No Brasil, o câncer de estômago é o terceiro tipo que mais ocorre entre os homens e o quinto entre as mulheres. De acordo com o Instituto Nacional do Câncer, a estimativa de novos casos é de cerca de 21 mil, sendo mais de 13.500 homens e mais de 7.700 mulheres. Não há sintomas específicos do câncer de estômago. Porém, alguns sinais podem indicar a doença, como explica o diretor da Divisão de Cirurgia Oncológica do INCA, Odilon de Souza Filho.

“Os sintomas são de acordo com a localização do tumor. A pessoa vai ter dificuldade de ingerir, vai ter aquela eruptação, vai ter uma queimação chamada pirose.

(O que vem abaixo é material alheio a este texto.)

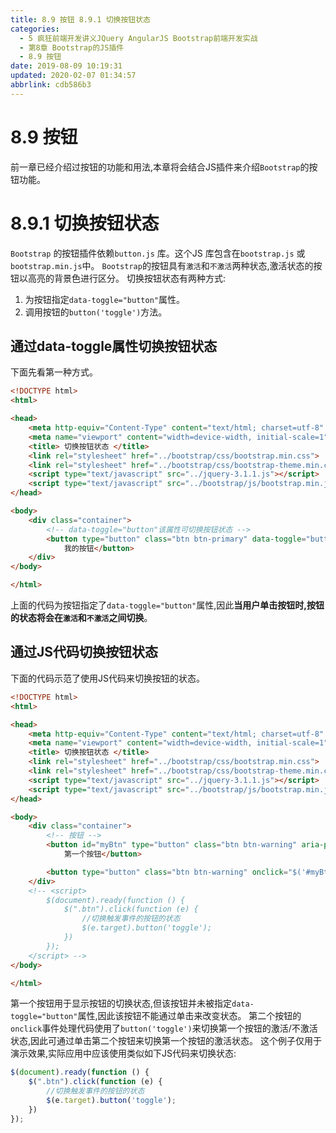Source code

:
```yaml
---
title: 8.9 按钮 8.9.1 切换按钮状态
categories: 
  - 5 疯狂前端开发讲义JQuery AngularJS Bootstrap前端开发实战
  - 第8章 Bootstrap的JS插件
  - 8.9 按钮
date: 2019-08-09 10:19:31
updated: 2020-02-07 01:34:57
abbrlink: cdb586b3
---
```

# 8.9 按钮 #
前一章已经介绍过按钮的功能和用法,本章将会结合JS插件来介绍`Bootstrap`的按钮功能。
# 8.9.1 切换按钮状态 #
`Bootstrap` 的按钮插件依赖`button.js` 库。这个JS 库包含在`bootstrap.js` 或`bootstrap.min.js`中。
`Bootstrap`的按钮具有`激活`和`不激活`两种状态,激活状态的按钮以高亮的背景色进行区分。
切换按钮状态有两种方式:
1. 为按钮指定`data-toggle="button"`属性。
2. 调用按钮的`button('toggle')`方法。

## 通过data-toggle属性切换按钮状态 ##
下面先看第一种方式。
```html
<!DOCTYPE html>
<html>

<head>
    <meta http-equiv="Content-Type" content="text/html; charset=utf-8" />
    <meta name="viewport" content="width=device-width, initial-scale=1">
    <title> 切换按钮状态 </title>
    <link rel="stylesheet" href="../bootstrap/css/bootstrap.min.css">
    <link rel="stylesheet" href="../bootstrap/css/bootstrap-theme.min.css">
    <script type="text/javascript" src="../jquery-3.1.1.js"></script>
    <script type="text/javascript" src="../bootstrap/js/bootstrap.min.js"></script>
</head>

<body>
    <div class="container">
        <!-- data-toggle="button"该属性可切换按钮状态 -->
        <button type="button" class="btn btn-primary" data-toggle="button" aria-pressed="false">
            我的按钮</button>
    </div>
</body>

</html>
```
上面的代码为按钮指定了`data-toggle="button"`属性,因此**当用户单击按钮时,按钮的状态将会在`激活`和`不激活`之间切换**。

## 通过JS代码切换按钮状态 ##
下面的代码示范了使用JS代码来切换按钮的状态。
```html
<!DOCTYPE html>
<html>

<head>
    <meta http-equiv="Content-Type" content="text/html; charset=utf-8" />
    <meta name="viewport" content="width=device-width, initial-scale=1">
    <title> 切换按钮状态 </title>
    <link rel="stylesheet" href="../bootstrap/css/bootstrap.min.css">
    <link rel="stylesheet" href="../bootstrap/css/bootstrap-theme.min.css">
    <script type="text/javascript" src="../jquery-3.1.1.js"></script>
    <script type="text/javascript" src="../bootstrap/js/bootstrap.min.js"></script>
</head>

<body>
    <div class="container">
        <!-- 按钮 -->
        <button id="myBtn" type="button" class="btn btn-warning" aria-pressed="false">
            第一个按钮</button>

        <button type="button" class="btn btn-warning" onclick="$('#myBtn').button('toggle');">切换第一个按钮的状态</button>
    </div>
    <!-- <script>
        $(document).ready(function () {
            $(".btn").click(function (e) {
                //切换触发事件的按钮的状态
                $(e.target).button('toggle');
            })
        });
    </script> -->
</body>

</html>
```
第一个按钮用于显示按钮的切换状态,但该按钮并未被指定`data-toggle="button"`属性,因此该按钮不能通过单击来改变状态。
第二个按钮的`onclick`事件处理代码使用了`button('toggle')`来切换第一个按钮的激活/不激活状态,因此可通过单击第二个按钮来切换第一个按钮的激活状态。
这个例子仅用于演示效果,实际应用中应该使用类似如下JS代码来切换状态:
```javascript
$(document).ready(function () {
    $(".btn").click(function (e) {
        //切换触发事件的按钮的状态
        $(e.target).button('toggle');
    })
});
```



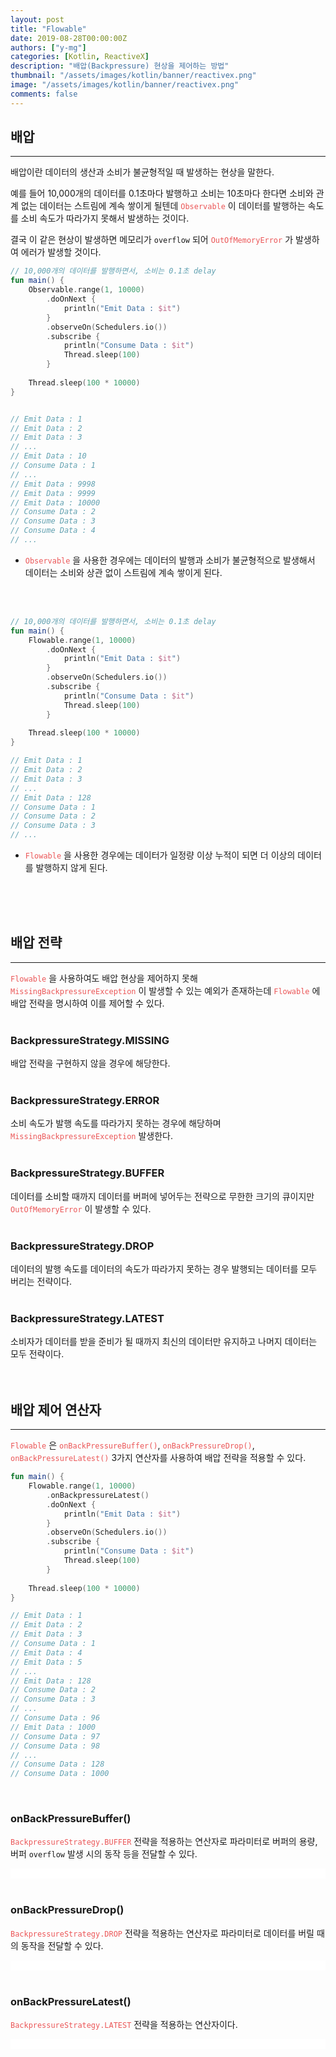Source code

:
 ```yaml
---
layout: post
title: "Flowable"
date: 2019-08-28T00:00:00Z
authors: ["y-mg"]
categories: [Kotlin, ReactiveX]
description: "배압(Backpressure) 현상을 제어하는 방법"
thumbnail: "/assets/images/kotlin/banner/reactivex.png"
image: "/assets/images/kotlin/banner/reactivex.png"
comments: false
---
```


## 배압
***
배압이란 데이터의 생산과 소비가 불균형적일 때 발생하는 현상을 말한다.
<br/>

예를 들어 10,000개의 데이터를 0.1초마다 발행하고 소비는 10초마다 한다면 소비와 관계 없는 데이터는 스트림에 계속 쌓이게 될텐데 <code style="color: #eb5657;">Observable</code> 이 데이터를 발행하는 속도를 소비 속도가 따라가지 못해서 발생하는 것이다.
<br/>

결국 이 같은 현상이 발생하면 메모리가 `overflow` 되어 <code style="color: #eb5657;">OutOfMemoryError</code> 가 발생하여 에러가 발생할 것이다.
<br/>

```kotlin
// 10,000개의 데이터를 발행하면서, 소비는 0.1초 delay
fun main() {
    Observable.range(1, 10000)
        .doOnNext {
            println("Emit Data : $it")
        }
        .observeOn(Schedulers.io())
        .subscribe {
            println("Consume Data : $it")
            Thread.sleep(100)
        }
    
    Thread.sleep(100 * 10000)
}


// Emit Data : 1
// Emit Data : 2
// Emit Data : 3
// ...
// Emit Data : 10
// Consume Data : 1
// ...
// Emit Data : 9998
// Emit Data : 9999
// Emit Data : 10000
// Consume Data : 2
// Consume Data : 3
// Consume Data : 4
// ...
```
- <code style="color: #eb5657;">Observable</code> 을 사용한 경우에는 데이터의 발행과 소비가 불균형적으로 발생해서 데이터는 소비와 상관 없이 스트림에 계속 쌓이게 된다.
<br/>
<br/>

```kotlin
// 10,000개의 데이터를 발행하면서, 소비는 0.1초 delay
fun main() {
    Flowable.range(1, 10000)
        .doOnNext {
            println("Emit Data : $it")
        }
        .observeOn(Schedulers.io())
        .subscribe {
            println("Consume Data : $it")
            Thread.sleep(100)
        }
    
    Thread.sleep(100 * 10000)
}

// Emit Data : 1
// Emit Data : 2
// Emit Data : 3
// ...
// Emit Data : 128
// Consume Data : 1
// Consume Data : 2
// Consume Data : 3
// ...
```
- <code style="color: #eb5657;">Flowable</code> 을 사용한 경우에는 데이터가 일정량 이상 누적이 되면 더 이상의 데이터를 발행하지 않게 된다.
<br/>
<br/>
<br/>



## 배압 전략
***
<code style="color: #eb5657;">Flowable</code> 을 사용하여도 배압 현상을 제어하지 못해 <code style="color: #eb5657;">MissingBackpressureException</code> 이 발생할 수 있는 예외가 존재하는데 <code style="color: #eb5657;">Flowable</code> 에 배압 전략을 명시하여 이를 제어할 수 있다.
<br/>
<br/>

### BackpressureStrategy.MISSING
배압 전략을 구현하지 않을 경우에 해당한다.
<br/>
<br/>

### BackpressureStrategy.ERROR
소비 속도가 발행 속도를 따라가지 못하는 경우에 해당하며 <code style="color: #eb5657;">MissingBackpressureException</code> 발생한다.
<br/>
<br/>

### BackpressureStrategy.BUFFER
데이터를 소비할 때까지 데이터를 버퍼에 넣어두는 전략으로 무한한 크기의 큐이지만 <code style="color: #eb5657;">OutOfMemoryError</code> 이 발생할 수 있다.
<br/>
<br/>

### BackpressureStrategy.DROP
데이터의 발행 속도를 데이터의 속도가 따라가지 못하는 경우 발행되는 데이터를 모두 버리는 전략이다.
<br/>
<br/>

### BackpressureStrategy.LATEST
소비자가 데이터를 받을 준비가 될 때까지 최신의 데이터만 유지하고 나머지 데이터는 모두 전략이다.
<br/>
<br/>
<br/>



## 배압 제어 연산자
***
<code style="color: #eb5657;">Flowable</code> 은 <code style="color: #eb5657;">onBackPressureBuffer()</code>, <code style="color: #eb5657;">onBackPressureDrop()</code>, <code style="color: #eb5657;">onBackPressureLatest()</code> 3가지 연산자를 사용하여 배압 전략을 적용할 수 있다.
<br/>

```kotlin
fun main() {
    Flowable.range(1, 10000)
        .onBackpressureLatest()
        .doOnNext {
            println("Emit Data : $it")
        }
        .observeOn(Schedulers.io())
        .subscribe {
            println("Consume Data : $it")
            Thread.sleep(100)
        }
    
    Thread.sleep(100 * 10000)
}

// Emit Data : 1
// Emit Data : 2
// Emit Data : 3
// Consume Data : 1
// Emit Data : 4
// Emit Data : 5
// ...
// Emit Data : 128
// Consume Data : 2
// Consume Data : 3
// ...
// Consume Data : 96
// Emit Data : 1000
// Consume Data : 97
// Consume Data : 98
// ...
// Consume Data : 128
// Consume Data : 1000
```
<br/>

### onBackPressureBuffer()
<code style="color: #eb5657;">BackpressureStrategy.BUFFER</code> 전략을 적용하는 연산자로 파라미터로 버퍼의 용량, 버퍼 `overflow` 발생 시의 동작 등을 전달할 수 있다.
<br/>

<div style="
background-color: #ffffff;
background-image: url(/assets/images/kotlin/content/flowable-onbackpressurebuffer.png);
background-size: contain;
background-repeat: no-repeat;
background-position: center center;
">
<img src="/assets/images/kotlin/content/flowable-onbackpressurebuffer.png" style="visibility: hidden;" />
</div>
<br/>

### onBackPressureDrop()
<code style="color: #eb5657;">BackpressureStrategy.DROP</code> 전략을 적용하는 연산자로 파라미터로 데이터를 버릴 때의 동작을 전달할 수 있다.
<br/>

<div style="
background-color: #ffffff;
background-image: url(/assets/images/kotlin/content/flowable-onbackpressuredrop.png);
background-size: contain;
background-repeat: no-repeat;
background-position: center center;
">
<img src="/assets/images/kotlin/content/flowable-onbackpressuredrop.png" style="visibility: hidden;" />
</div>
<br/>


### onBackPressureLatest()
<code style="color: #eb5657;">BackpressureStrategy.LATEST</code> 전략을 적용하는 연산자이다.
<br/>

<div style="
background-color: #ffffff;
background-image: url(/assets/images/kotlin/content/flowable-onbackpressurelatest.png);
background-size: contain;
background-repeat: no-repeat;
background-position: center center;
">
<img src="/assets/images/kotlin/content/flowable-onbackpressurelatest.png" style="visibility: hidden;" />
</div>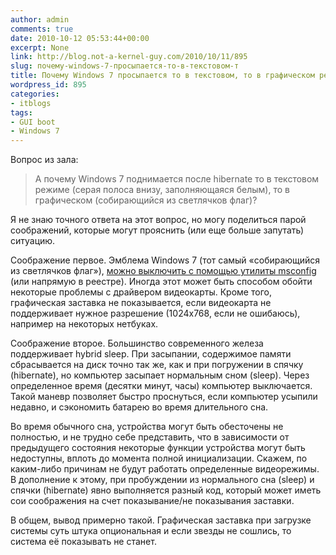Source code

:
 ```yaml
---
author: admin
comments: true
date: 2010-10-12 05:53:44+00:00
excerpt: None
link: http://blog.not-a-kernel-guy.com/2010/10/11/895
slug: почему-windows-7-просыпается-то-в-текстовом-т
title: Почему Windows 7 просыпается то в текстовом, то в графическом режиме?
wordpress_id: 895
categories:
- itblogs
tags:
- GUI boot
- Windows 7
---
```


Вопрос из зала:



> А почему Windows 7 поднимается после hibernate то в текстовом режиме (серая полоса внизу, заполняющаяся белым), то в графическом (собирающийся из светлячков флаг)?


Я не знаю точного ответа на этот вопрос, но могу поделиться парой соображений, которые могут прояснить (или еще больше запутать) ситуацию.

Соображение первое. Эмблема Windows 7 (тот самый «собирающийся из светлячков флаг»), [можно выключить с помощью утилиты msconfig](http://www.intowindows.com/how-to-hide-windows-7-boot-screen/) (или напрямую в реестре). Иногда этот может быть способом обойти некоторые проблемы с драйвером видеокарты. Кроме того, графическая заставка не показывается, если видеокарта не поддерживает нужное разрешение (1024x768, если не ошибаюсь), например на некоторых нетбуках.

Соображение второе. Большинство современного железа поддерживает hybrid sleep. При засыпании, содержимое памяти сбрасывается на диск точно так же, как и при погружении в спячку (hibernate), но компьютер засыпает нормальным сном (sleep). Через определенное время (десятки минут, часы) компьютер выключается. Такой маневр позволяет быстро проснуться, если компьютер усыпили недавно, и сэкономить батарею во время длительного сна. 

Во время обычного сна, устройства могут быть обесточены не полностью, и не трудно себе представить, что в зависимости от предыдущего состояния некоторые функции устройства могут быть недоступны, вплоть до момента полной инициализации. Скажем, по каким-либо причинам не будут работать определенные видеорежимы. В дополнение к этому, при пробуждении из нормального сна (sleep) и спячки (hibernate) явно выполняется разный код, который может иметь сои соображения на счет показывание/не показывания заставки.

В общем, вывод примерно такой. Графическая заставка при загрузке системы суть штука опциональная и если звезды не сошлись, то система её показывать не станет.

Esses são os sintomas mais altos. No estômago, propriamente dito, a pessoa vai ter queimação, vai ter refluxo, perda de peso, perda do apetite e, às vezes, você repulsa uma massa abdominal, esse tumor cresce e palpa no abdome uma massa”.

Outro dado importante de se prestar atenção é o número de mortes decorrentes da doença, que está em 14.264, sendo 9.132 em homens e 5.132 mulheres. Odilon de Souza Filho comenta quais as pessoas estão mais suscetíveis a contrair o câncer de estômago.

“Dependente de alguns fatores de risco que a gente tem, por exemplo, pessoa obesa, a pessoa que come muito gordura, a pessoa que fuma, que bebe [álcool], ela tem muito mais chances de ter câncer de estômago”.

A detecção precoce do câncer é uma estratégia para encontrar um tumor em fase inicial e, assim, possibilitar maior chance de tratamento e cura. O tratamento do câncer de estômago vai ser de acordo com a área afetada e o tipo de tumor. O importante é realizar um acompanhamento médico para avaliar qual a melhor forma de tratar da doença.